日本工芸会四国支部(支部長・琴陵容世金刀比羅宮宮司)などが主催する公募展「第63回伝統工芸四国展」が14日、香川県高松市内町の高松三越新館5階催物会場で始まった。四国4県の作家らによる漆芸や陶芸など7部門の秀作が並び、磨き上げた技と感性を伝えている。19日まで。


作家の技と感性を伝える秀作が並ぶ「第63回伝統工芸四国展」=香川県高松市内町、高松三越新館5階催物会場

作家の技と感性を伝える秀作が並ぶ「第63回伝統工芸四国展」=香川県高松市内町、高松三越新館5階催物会場


 伝統工芸四国展は地域の工芸文化の発展を目的に1958年から毎年開催。今回は日本工芸会四国支部の会員32人と一般の21人から計87点の応募があり、このうちの入選作81点を展示している。香川県内からは49人の77点が入選した。

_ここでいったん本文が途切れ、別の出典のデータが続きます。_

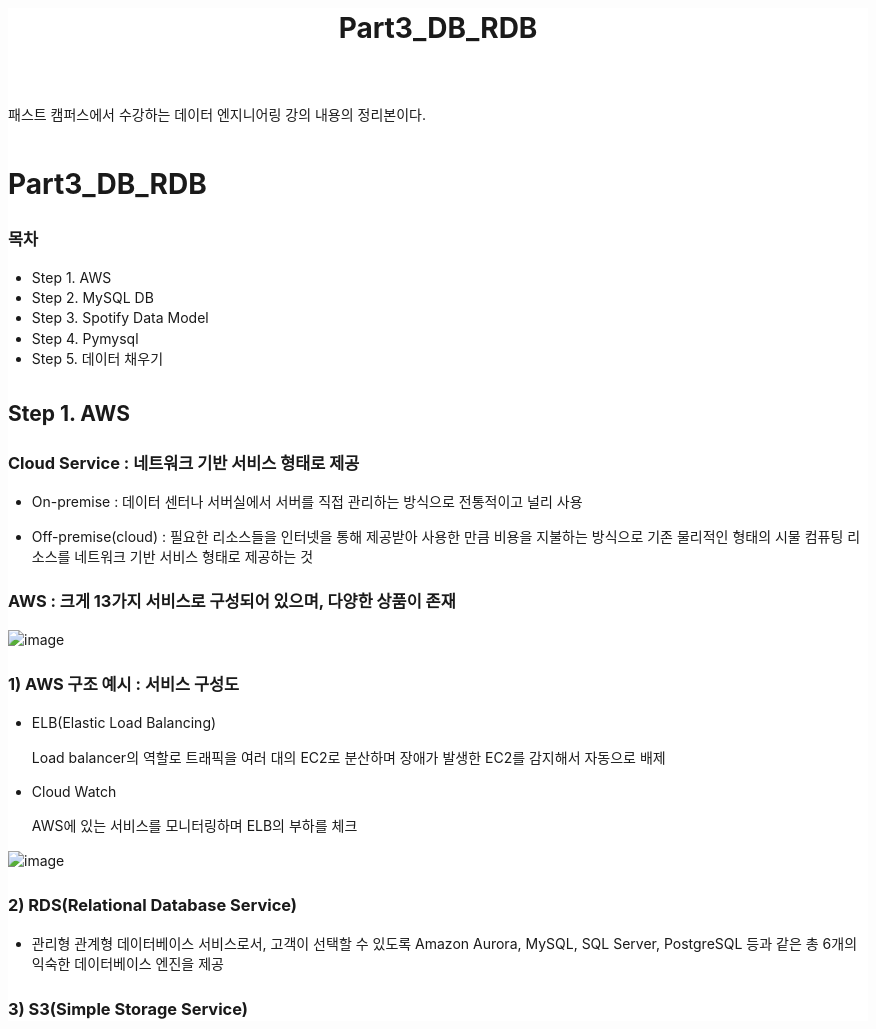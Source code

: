 ﻿---  
title:  "Part3_DB_RDB"  
  
categories:  
 - Data Engineering
tags:  
 - Study, Data Engineering
 
---
패스트 캠퍼스에서 수강하는 데이터 엔지니어링 강의 내용의 정리본이다.

# Part3_DB_RDB

### 목차

-  Step 1. AWS
-  Step 2. MySQL DB 
-  Step 3. Spotify Data Model
-  Step 4. Pymysql
-  Step 5. 데이터 채우기

## Step 1. AWS

### Cloud Service : 네트워크 기반 서비스 형태로 제공

- On-premise : 데이터 센터나 서버실에서 서버를 직접 관리하는 방식으로 전통적이고 널리 사용

- Off-premise(cloud) : 필요한 리소스들을 인터넷을 통해 제공받아 사용한 만큼 비용을 지불하는 방식으로 기존 물리적인 형태의 시물 컴퓨팅 리소스를 네트워크 기반 서비스 형태로 제공하는 것

### AWS : 크게 13가지 서비스로 구성되어 있으며, 다양한 상품이 존재

![image](https://user-images.githubusercontent.com/59912557/89848669-b0d2d680-dbc1-11ea-81e6-fe234b4c9752.png)

### 1) AWS 구조 예시 : 서비스 구성도

- ELB(Elastic Load Balancing)

	Load balancer의 역할로 트래픽을 여러 대의 EC2로 분산하며 장애가 발생한 EC2를 감지해서 자동으로 배제

- Cloud Watch

	AWS에 있는 서비스를 모니터링하며 ELB의 부하를 체크
	
![image](https://user-images.githubusercontent.com/59912557/89848806-0ad39c00-dbc2-11ea-8bda-d61d99a8ed90.png)

### 2) RDS(Relational Database Service)

- 관리형 관계형 데이터베이스 서비스로서, 고객이 선택할 수 있도록 Amazon Aurora, MySQL, SQL Server, PostgreSQL 등과 같은 총 6개의 익숙한 데이터베이스 엔진을 제공

### 3) S3(Simple Storage Service)
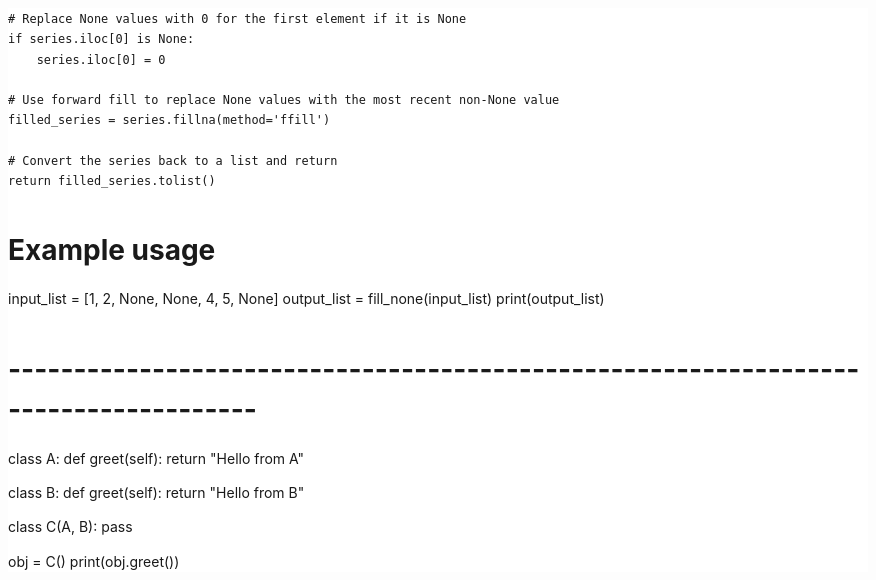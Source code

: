     # Replace None values with 0 for the first element if it is None
    if series.iloc[0] is None:
        series.iloc[0] = 0
    
    # Use forward fill to replace None values with the most recent non-None value
    filled_series = series.fillna(method='ffill')
    
    # Convert the series back to a list and return
    return filled_series.tolist()

# Example usage
input_list = [1, 2, None, None, 4, 5, None]
output_list = fill_none(input_list)
print(output_list)


# ------------------------------------------------------------------------------------


class A:
    def greet(self):
        return "Hello from A"

class B:
    def greet(self):
        return "Hello from B"

class C(A, B):
    pass

obj = C()
print(obj.greet())
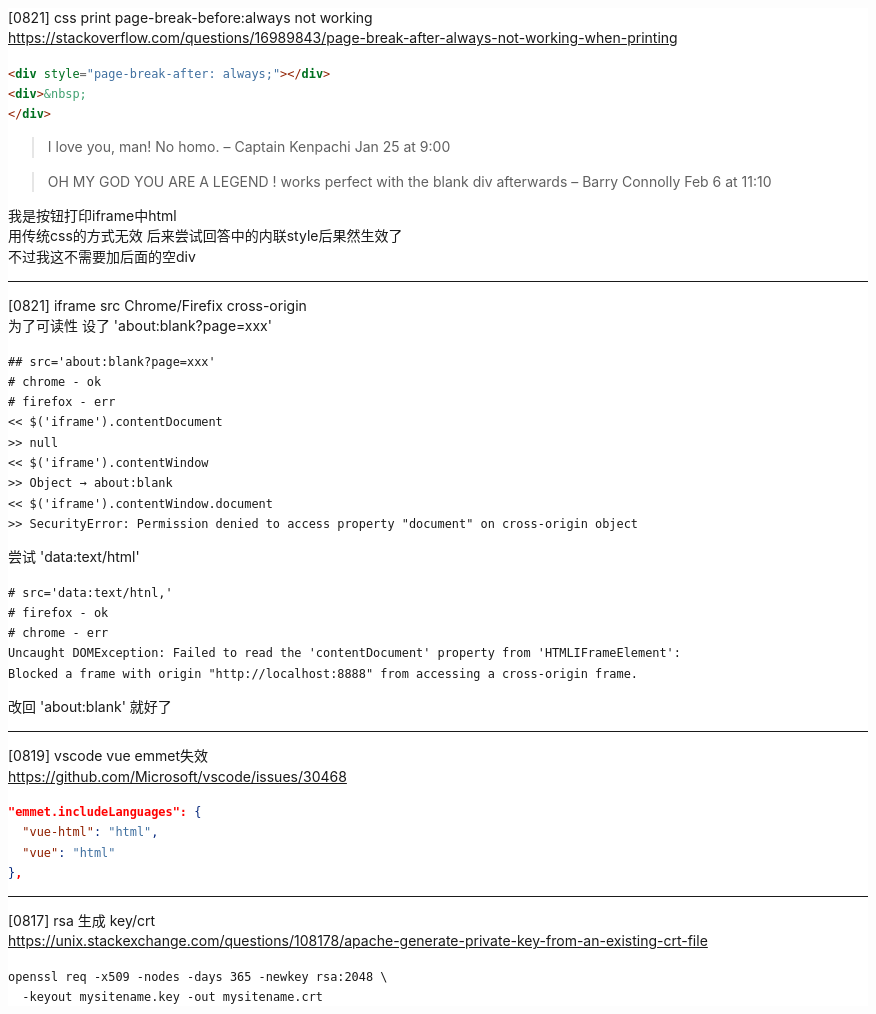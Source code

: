 [0821] css print page-break-before:always not working<br>
https://stackoverflow.com/questions/16989843/page-break-after-always-not-working-when-printing

```html
<div style="page-break-after: always;"></div>
<div>&nbsp;
</div>
```

> I love you, man! No homo. – Captain Kenpachi Jan 25 at 9:00
  	 	
> OH MY GOD YOU ARE A LEGEND ! works perfect with the blank div afterwards – Barry Connolly Feb 6 at 11:10

我是按钮打印iframe中html<br>
用传统css的方式无效 后来尝试回答中的内联style后果然生效了<br>
不过我这不需要加后面的空div

---

[0821] iframe src Chrome/Firefix cross-origin<br>
为了可读性 设了 'about:blank?page=xxx'

```
## src='about:blank?page=xxx'
# chrome - ok
# firefox - err
<< $('iframe').contentDocument
>> null
<< $('iframe').contentWindow
>> Object → about:blank
<< $('iframe').contentWindow.document
>> SecurityError: Permission denied to access property "document" on cross-origin object
```

尝试 'data:text/html'

```
# src='data:text/htnl,'
# firefox - ok
# chrome - err
Uncaught DOMException: Failed to read the 'contentDocument' property from 'HTMLIFrameElement':
Blocked a frame with origin "http://localhost:8888" from accessing a cross-origin frame.
```

改回 'about:blank' 就好了

---

[0819] vscode vue emmet失效<br>
https://github.com/Microsoft/vscode/issues/30468

```json
"emmet.includeLanguages": {
  "vue-html": "html",
  "vue": "html"
},
```

---

[0817] rsa 生成 key/crt<br>
https://unix.stackexchange.com/questions/108178/apache-generate-private-key-from-an-existing-crt-file

```
openssl req -x509 -nodes -days 365 -newkey rsa:2048 \
  -keyout mysitename.key -out mysitename.crt
```
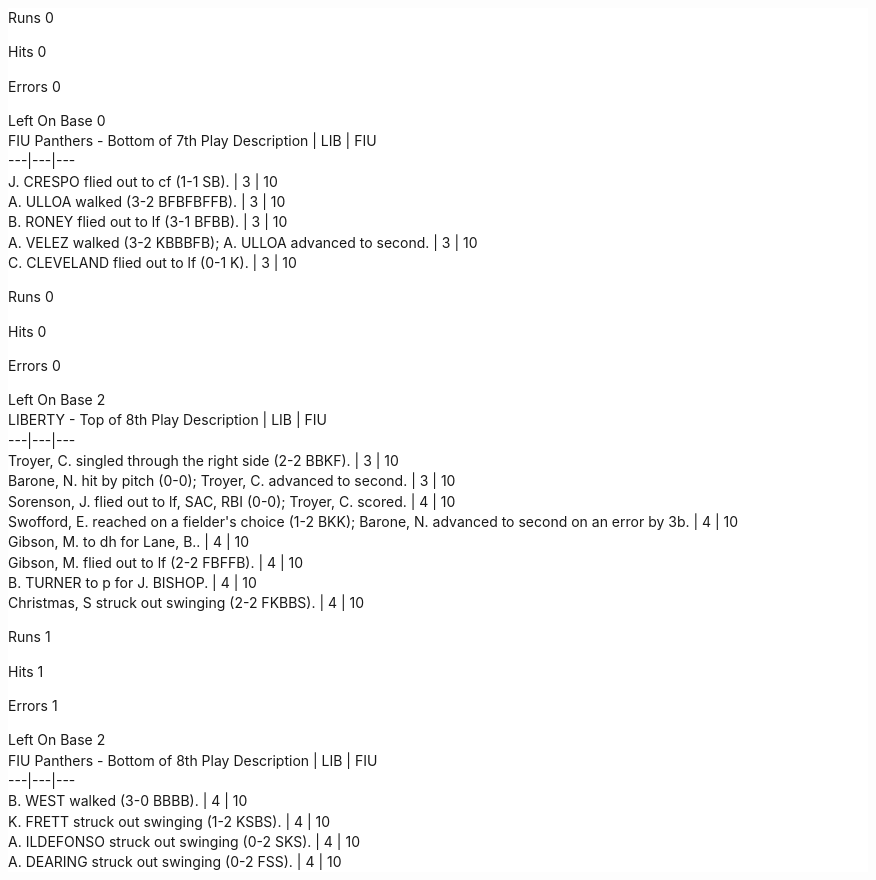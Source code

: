 Runs
    0 

Hits
    0 

Errors
    0 

Left On Base
    0  
FIU Panthers - Bottom of 7th Play Description | LIB | FIU  
---|---|---  
J. CRESPO flied out to cf (1-1 SB). | 3 | 10  
A. ULLOA walked (3-2 BFBFBFFB). | 3 | 10  
B. RONEY flied out to lf (3-1 BFBB). | 3 | 10  
A. VELEZ walked (3-2 KBBBFB); A. ULLOA advanced to second. | 3 | 10  
C. CLEVELAND flied out to lf (0-1 K). | 3 | 10 

Runs
    0 

Hits
    0 

Errors
    0 

Left On Base
    2  
LIBERTY - Top of 8th Play Description | LIB | FIU  
---|---|---  
Troyer, C. singled through the right side (2-2 BBKF). | 3 | 10  
Barone, N. hit by pitch (0-0); Troyer, C. advanced to second. | 3 | 10  
Sorenson, J. flied out to lf, SAC, RBI (0-0); Troyer, C. scored. | 4 | 10  
Swofford, E. reached on a fielder's choice (1-2 BKK); Barone, N. advanced to second on an error by 3b. | 4 | 10  
Gibson, M. to dh for Lane, B.. | 4 | 10  
Gibson, M. flied out to lf (2-2 FBFFB). | 4 | 10  
B. TURNER to p for J. BISHOP. | 4 | 10  
Christmas, S struck out swinging (2-2 FKBBS). | 4 | 10 

Runs
    1 

Hits
    1 

Errors
    1 

Left On Base
    2  
FIU Panthers - Bottom of 8th Play Description | LIB | FIU  
---|---|---  
B. WEST walked (3-0 BBBB). | 4 | 10  
K. FRETT struck out swinging (1-2 KSBS). | 4 | 10  
A. ILDEFONSO struck out swinging (0-2 SKS). | 4 | 10  
A. DEARING struck out swinging (0-2 FSS). | 4 | 10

 最高賞の磯井如真賞には高松市の漆芸家・辻孝史さん(47)の「乾漆存清(ぞんせい)八角箱『三兄妹(きょうだい)』」が選ばれた。伝統技法の蒟醤(きんま)と蒔絵(まきえ)に加え、松葉を束ねたくしで漆をひっかいて模様をつけた変塗(かわりぬり)で水辺を飛ぶ3匹の赤トンボを表現。技法の斬新な組み合わせと、明るい水色を基調とした現代的なデザインが高い評価を得た。

 また、昨年11月に死去した漆芸家で蒟醤の重要無形文化財保持者(人間国宝)だった太田儔さんの名を冠した賞が人材育成などを目的に今年から新設され、高松市の漆芸家・北岡道代さん(43)が十二単(ひとえ)をモチーフにした「乾漆花器『絢(あや) かさね』」で同賞を受賞した。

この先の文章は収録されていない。